Worth getting out of bed for
The hotel’s 50-acre reserve has plenty for action-seekers. Hop off your sunlounger for an open-air pilates lesson with Rodrigo’s wife. Or head to the beach for surfing sessions and guided kayaking along the coast. This hotel offers golden opportunities for food-fanatics to learn about local cuisine: gather ingredients from the garden and forest, take a cookery lesson or go fishing – often accompanied by chef Rodrigo. Hike and bike through the Manabí Province or see mangrove forests, islets and beaches on horseback. The hotel can arrange trips to vast nature reserve Machalilla National Park, a 45-minute drive away, which comprises of pelican, albatross and booby-populated Isla de la Plata (a sort of mini Galápagos) and protected forest – home to howler monkeys, ocelots, white-tailed deer, armadillos and more. Bike or trek through the trees, take a whale-watching trip, or scuba dive from Los Frailes beach, where manta rays and sharks hang out.
Five-star dining is included in your room rate; trust us, you’ll want to savour every morsel. However, if daytripping to Puerto López, look out for Etnias’ goodie-filled blackboard menu (+593 9 167 6876). The petite bamboo-clad café is run by French ex-pats; coffee, waffles and crepes are excellent, and WiFi is refreshingly reliable. Another ex-pat success is Bell Italia, set by the Malecon; be sure to squeeze in a chinwag with gentlemanly owner Don Victorio between courses.
Every hotel featured is visited personally by members of our team, given the Smith seal of approval, and then anonymously reviewed. As soon as our reviewers have returned from this boutique beach retreat on the Pacific Coast and unpacked their ikat-patterned shawls and pan-pipes, a full account of their chilled-out coastal break will be with you. In the meantime, don your shades for a quick peek inside colourful Tanusas Retreat & Spa in Ecuador…

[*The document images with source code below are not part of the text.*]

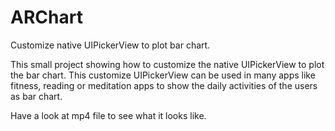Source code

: # ARChart
Customize native UIPickerView to plot bar chart.

This small project showing how to customize the native UIPickerView to plot the bar chart.
This customize UIPickerView can be used in many apps like fitness, reading or meditation apps
to show the daily activities of the users as bar chart.

Have a look at mp4 file to see what it looks like.
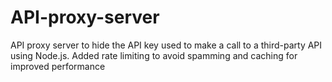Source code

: # API-proxy-server
API proxy server to hide the API key used to make a call to a third-party API using Node.js. Added rate limiting to avoid spamming and caching for improved performance 
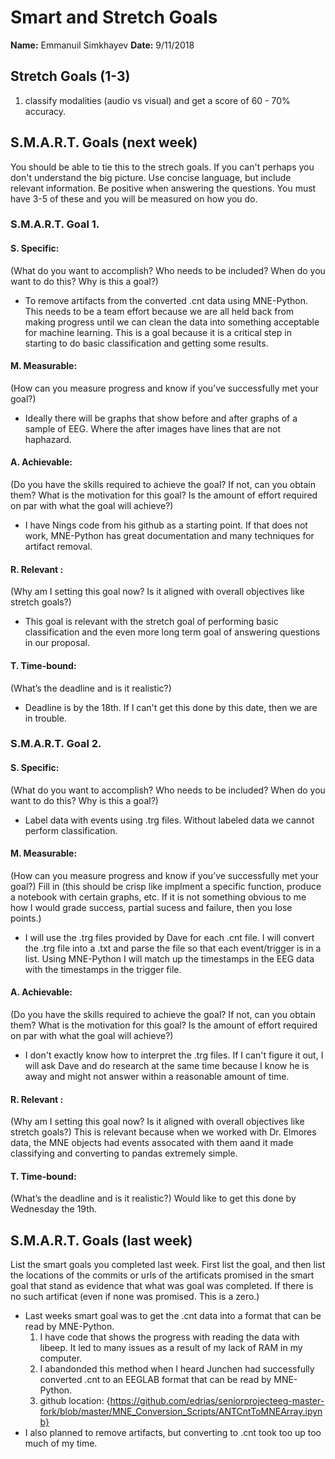 # Smart and Stretch Goals

**Name:** Emmanuil Simkhayev
**Date:** 9/11/2018

## Stretch Goals (1-3)

1. classify modalities (audio vs visual) and get a score of 60 - 70% accuracy.  

## S.M.A.R.T. Goals (next week)

You should be able to tie this to the strech goals. If you can't perhaps you don't understand the big picture.
Use concise language, but include relevant information. Be positive when answering the questions. You must have
3-5 of these and you will be measured on how you do.


### S.M.A.R.T. Goal 1.

#### S. Specific: 
(What do you want to accomplish? Who needs to be included? When do you want to do this? Why is this a goal?)
* To remove artifacts from the converted .cnt data using MNE-Python. This needs to be a team effort because we are all held back from making progress until
we can clean the data into something acceptable for machine learning. This is a goal because it is a critical step in starting to do basic classification and getting some results.

#### M. Measurable: 
(How can you measure progress and know if you’ve successfully met your goal?)
* Ideally there will be graphs that show before and after graphs of a sample of EEG. Where the after images have lines that are not haphazard.

#### A. Achievable: 
(Do you have the skills required to achieve the goal? If not, can you obtain them? What is the motivation for this goal? Is the amount of effort required on par with what the goal will achieve?)
* I have Nings code from his github as a starting point. If that does not work, MNE-Python has great documentation and many techniques for artifact removal.

#### R. Relevant :
(Why am I setting this goal now? Is it aligned with overall objectives like stretch goals?)
* This goal is relevant with the stretch goal of performing basic classification and the even more long term goal of answering questions in our proposal.

#### T. Time-bound: 
(What’s the deadline and is it realistic?)
* Deadline is by the 18th. If I can't get this done by this date, then we are in trouble. 

### S.M.A.R.T. Goal 2.

#### S. Specific: 
(What do you want to accomplish? Who needs to be included? When do you want to do this? Why is this a goal?)
* Label data with events using .trg files. Without labeled data we cannot perform classification. 

#### M. Measurable: 
(How can you measure progress and know if you’ve successfully met your goal?)
Fill in (this should be crisp like implment a specific function, produce a notebook with certain graphs, etc. If it is not something
obvious to me how I would grade success, partial sucess and failure, then you lose points.)
* I will use the .trg files provided by Dave for each .cnt file. I will convert the .trg file into a .txt and parse the file so that 
each event/trigger is in a list. Using MNE-Python I will match up the timestamps in the EEG data with the timestamps in the trigger file. 

#### A. Achievable: 
(Do you have the skills required to achieve the goal? If not, can you obtain them? What is the motivation for this goal? Is the amount of effort required on par with what the goal will achieve?)
* I don't exactly know how to interpret the .trg files. If I can't figure it out, I will ask Dave and do research at the same time because
I know he is away and might not answer within a reasonable amount of time.

#### R. Relevant :
(Why am I setting this goal now? Is it aligned with overall objectives like stretch goals?)
This is relevant because when we worked with Dr. Elmores data, the MNE objects had events assocated with them aand it made classifying
and converting to pandas extremely simple. 


#### T. Time-bound: 
(What’s the deadline and is it realistic?)
Would like to get this done by Wednesday the 19th.

## S.M.A.R.T. Goals (last week)
List the smart goals you completed last week. First list the goal, and then list the locations of the commits or urls of the artificats promised in the smart goal that stand as evidence that what was goal was completed. If there is no such artificat (even if none was promised. This is a zero.)
* Last weeks smart goal was to get the .cnt data into a format that can be read by MNE-Python. 
  1. I have code that shows the progress with reading the data with libeep. It led to many issues as a result of my lack of RAM in my computer.
  2. I abandonded this method when I heard Junchen had successfully converted .cnt to an EEGLAB format that can be read by MNE-Python.
  3. github location: {https://github.com/edrias/seniorprojecteeg-master-fork/blob/master/MNE_Conversion_Scripts/ANTCntToMNEArray.ipynb}
* I also planned to remove artifacts, but converting to .cnt took too up too much of my time.  
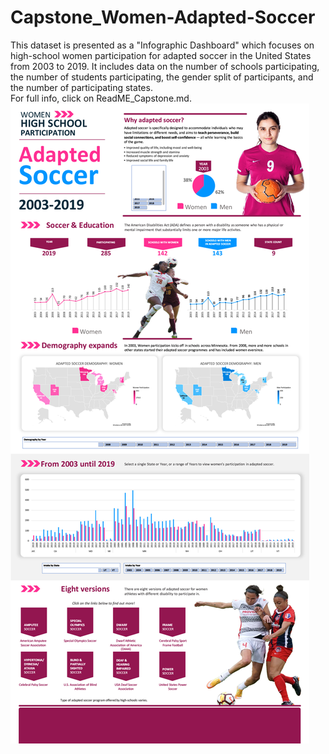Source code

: # Capstone_Women-Adapted-Soccer
This dataset is presented as a "Infographic Dashboard" which focuses on high-school women participation for adapted soccer in the United States from 2003 to 2019. It includes data on the number of schools participating, the number of students participating, the gender split of participants, and the number of participating states. <br>
For full info, click on ReadME_Capstone.md.  
![Capstone_Screenshot_3000](Capstone_Screenshot_3000.jpg)

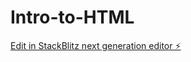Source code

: # Intro-to-HTML

[Edit in StackBlitz next generation editor ⚡️](https://stackblitz.com/~/github.com/tameshia/Intro-to-HTML)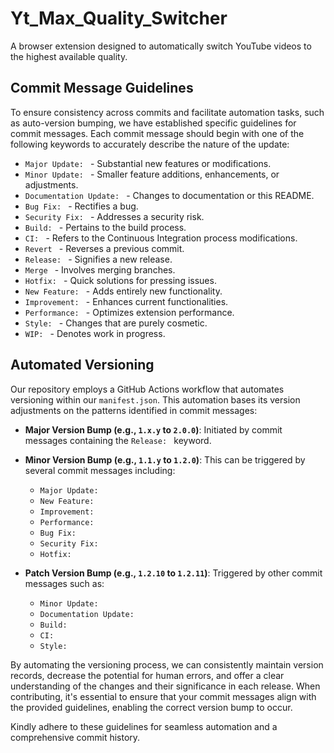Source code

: # Yt_Max_Quality_Switcher

A browser extension designed to automatically switch YouTube videos to the highest available quality.

## Commit Message Guidelines

To ensure consistency across commits and facilitate automation tasks, such as auto-version bumping, we have established specific guidelines for commit messages. Each commit message should begin with one of the following keywords to accurately describe the nature of the update:

- `Major Update: ` - Substantial new features or modifications.
- `Minor Update: ` - Smaller feature additions, enhancements, or adjustments.
- `Documentation Update: ` - Changes to documentation or this README.
- `Bug Fix: ` - Rectifies a bug.
- `Security Fix: ` - Addresses a security risk.
- `Build: ` - Pertains to the build process.
- `CI: ` - Refers to the Continuous Integration process modifications.
- `Revert ` - Reverses a previous commit.
- `Release: ` - Signifies a new release.
- `Merge ` - Involves merging branches.
- `Hotfix: ` - Quick solutions for pressing issues.
- `New Feature: ` - Adds entirely new functionality.
- `Improvement: ` - Enhances current functionalities.
- `Performance: ` - Optimizes extension performance.
- `Style: ` - Changes that are purely cosmetic.
- `WIP: ` - Denotes work in progress.

## Automated Versioning

Our repository employs a GitHub Actions workflow that automates versioning within our `manifest.json`. This automation bases its version adjustments on the patterns identified in commit messages:

- **Major Version Bump (e.g., `1.x.y` to `2.0.0`)**: Initiated by commit messages containing the `Release: ` keyword.
  
- **Minor Version Bump (e.g., `1.1.y` to `1.2.0`)**:
  This can be triggered by several commit messages including:
  - `Major Update: `
  - `New Feature: `
  - `Improvement: `
  - `Performance: `
  - `Bug Fix: `
  - `Security Fix: `
  - `Hotfix: `

- **Patch Version Bump (e.g., `1.2.10` to `1.2.11`)**:
  Triggered by other commit messages such as:
  - `Minor Update: `
  - `Documentation Update: `
  - `Build: `
  - `CI: `
  - `Style: `

By automating the versioning process, we can consistently maintain version records, decrease the potential for human errors, and offer a clear understanding of the changes and their significance in each release. When contributing, it's essential to ensure that your commit messages align with the provided guidelines, enabling the correct version bump to occur.

Kindly adhere to these guidelines for seamless automation and a comprehensive commit history.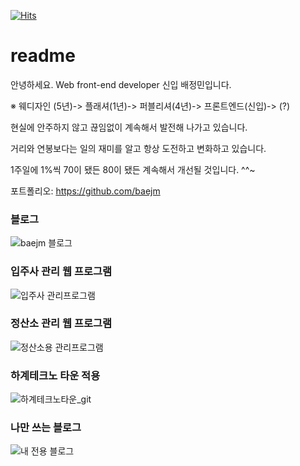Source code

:   
  [![Hits](https://hits.seeyoufarm.com/api/count/incr/badge.svg?url=https%3A%2F%2Fgithub.com%2Fgjbae1212%2Fhit-counter)](https://hits.seeyoufarm.com)
  
  

# readme

안녕하세요. Web front-end developer 신입 배정민입니다. <br>

※ 웨디자인 (5년)-> 플래셔(1년)-> 퍼블리셔(4년)-> 프론트엔드(신입)-> (?)

현실에 안주하지 않고 끊임없이 계속해서 발전해 나가고 있습니다.

거리와 연봉보다는 일의 재미를 알고 항상 도전하고 변화하고 있습니다.

1주일에 1%씩 70이 됐든 80이 됐든 계속해서 개선될 것입니다. ^^~

포트폴리오: https://github.com/baejm

### 블로그
![baejm 블로그](https://user-images.githubusercontent.com/35725338/113386439-36abc800-93c5-11eb-842a-6b419758ebaa.gif)

### 입주사 관리 웹 프로그램
![입주사 관리프로그램](https://user-images.githubusercontent.com/35725338/113386498-58a54a80-93c5-11eb-9d3d-7516993c4ddb.gif)


### 정산소 관리 웹 프로그램
![정산소용 관리프로그램](https://user-images.githubusercontent.com/35725338/113386506-5d69fe80-93c5-11eb-88da-471ac2fc0e7d.gif)

### 하계테크노 타운 적용
![하계테크노타운_git](https://user-images.githubusercontent.com/35725338/113386516-622eb280-93c5-11eb-9b44-4d69d767ea01.gif)


### 나만 쓰는 블로그
![내 전용 블로그](https://user-images.githubusercontent.com/35725338/113387279-f3eaef80-93c6-11eb-9b77-49c8518ebbdc.gif)

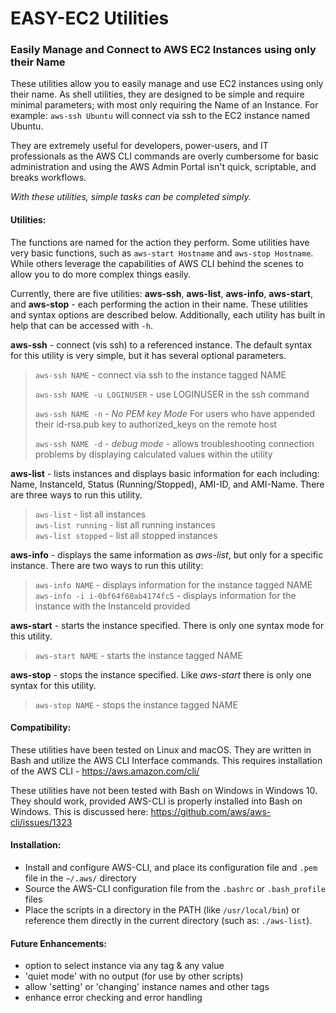 # EASY-EC2 Utilities

### Easily Manage and Connect to AWS EC2 Instances using only their Name

These utilities allow you to easily manage and use EC2 instances using only their name.  As shell utilities, they are designed to be simple and require minimal parameters; with most only requiring the Name of an Instance.  For example: `aws-ssh Ubuntu` will connect via ssh to the EC2 instance named Ubuntu.

They are extremely useful for developers, power-users, and IT professionals as the AWS CLI commands are overly cumbersome for basic administration and using the AWS Admin Portal isn't quick, scriptable, and breaks workflows.

*With these utilities, simple tasks can be completed simply.*

#### Utilities:

The functions are named for the action they perform.  Some utilities have very basic functions, such as `aws-start Hostname` and `aws-stop Hostname`.  While others leverage the capabilities of AWS CLI behind the scenes to allow you to do more complex things easily.   

Currently, there are five utilities: **aws-ssh**, **aws-list**, **aws-info**, **aws-start**, and **aws-stop** - each performing the action in their name.  These utilities and syntax options are described below.  Additionally, each utility has built in help that can be accessed with `-h`.

**aws-ssh** - connect (vis ssh) to a referenced instance. The default syntax for this utility is very simple, but it has several optional parameters.

> `aws-ssh NAME` - connect via ssh to the instance tagged NAME
>
> `aws-ssh NAME -u LOGINUSER` - use LOGINUSER in the ssh command
>
> `aws-ssh NAME -n` - *No PEM key Mode*  For users who have appended their id-rsa.pub key to authorized_keys on the remote host
> 
> `aws-ssh NAME -d` - *debug mode* - allows troubleshooting connection problems by displaying calculated values within the utility

**aws-list** - lists instances and displays basic information for each including: Name, InstanceId, Status (Running/Stopped), AMI-ID, and AMI-Name.  There are three ways to run this utility.

> `aws-list` - list all instances    
> `aws-list running` - list all running instances     
> `aws-list stopped` - list all stopped instances      

**aws-info** - displays the same information as *aws-list*, but only for a specific instance.  There are two ways to run this utility:

> `aws-info NAME` - displays information for the instance tagged NAME  
> `aws-info -i i-0bf64f60ab4174fc5` - displays information for the instance with the InstanceId provided

**aws-start** - starts the instance specified.  There is only one syntax mode for this utility.   

> `aws-start NAME` - starts the instance tagged NAME

**aws-stop** - stops the instance specified.  Like *aws-start* there is only one syntax for this utility.

> `aws-stop NAME` - stops the instance tagged NAME

#### Compatibility:

These utilities have been tested on Linux and macOS.  They are written in Bash and utilize the AWS CLI Interface commands.  This requires installation of the AWS CLI - https://aws.amazon.com/cli/

These utilities have not been tested with Bash on Windows in Windows 10. They should work, provided AWS-CLI is properly installed into Bash on Windows.  This is discussed here: https://github.com/aws/aws-cli/issues/1323

#### Installation:

- Install and configure AWS-CLI, and place its configuration file and `.pem` file in the `~/.aws/` directory
- Source the AWS-CLI configuration file from the `.bashrc` or `.bash_profile` files
- Place the scripts in a directory in the PATH (like `/usr/local/bin`) or reference them directly in the current directory (such as: `./aws-list`).

#### Future Enhancements:
- option to select instance via any tag & any value
- 'quiet mode' with no output (for use by other scripts)
- allow 'setting' or 'changing' instance names and other tags
- enhance error checking and error handling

Fine dining steps down from its ivory tower at Tanusas Retreat & Spa, and slips on a pair of flip-flops. Chef and manager Rodrigo Pacheco has plied his tasty trade in world-renowned eateries, but it’s only here (with all-inclusive meals) that you can calypso back to your suite’s hammock for a snooze after polishing off his locally plucked delicacies. Work up an appetite with a horse ride through mangroves, spotting the furred and feathered locals or somehow upping your relaxation levels in the spa. If decision-making becomes too tiresome, ask staff to plan your itinerary. Don’t be afraid to get pally with Pacheco too: he runs cookery classes and often attends fishing excursions, so guests can glean a few tips on how to recreate his decidedly local dishes back home, albeit with supermarket-foraged ingredients.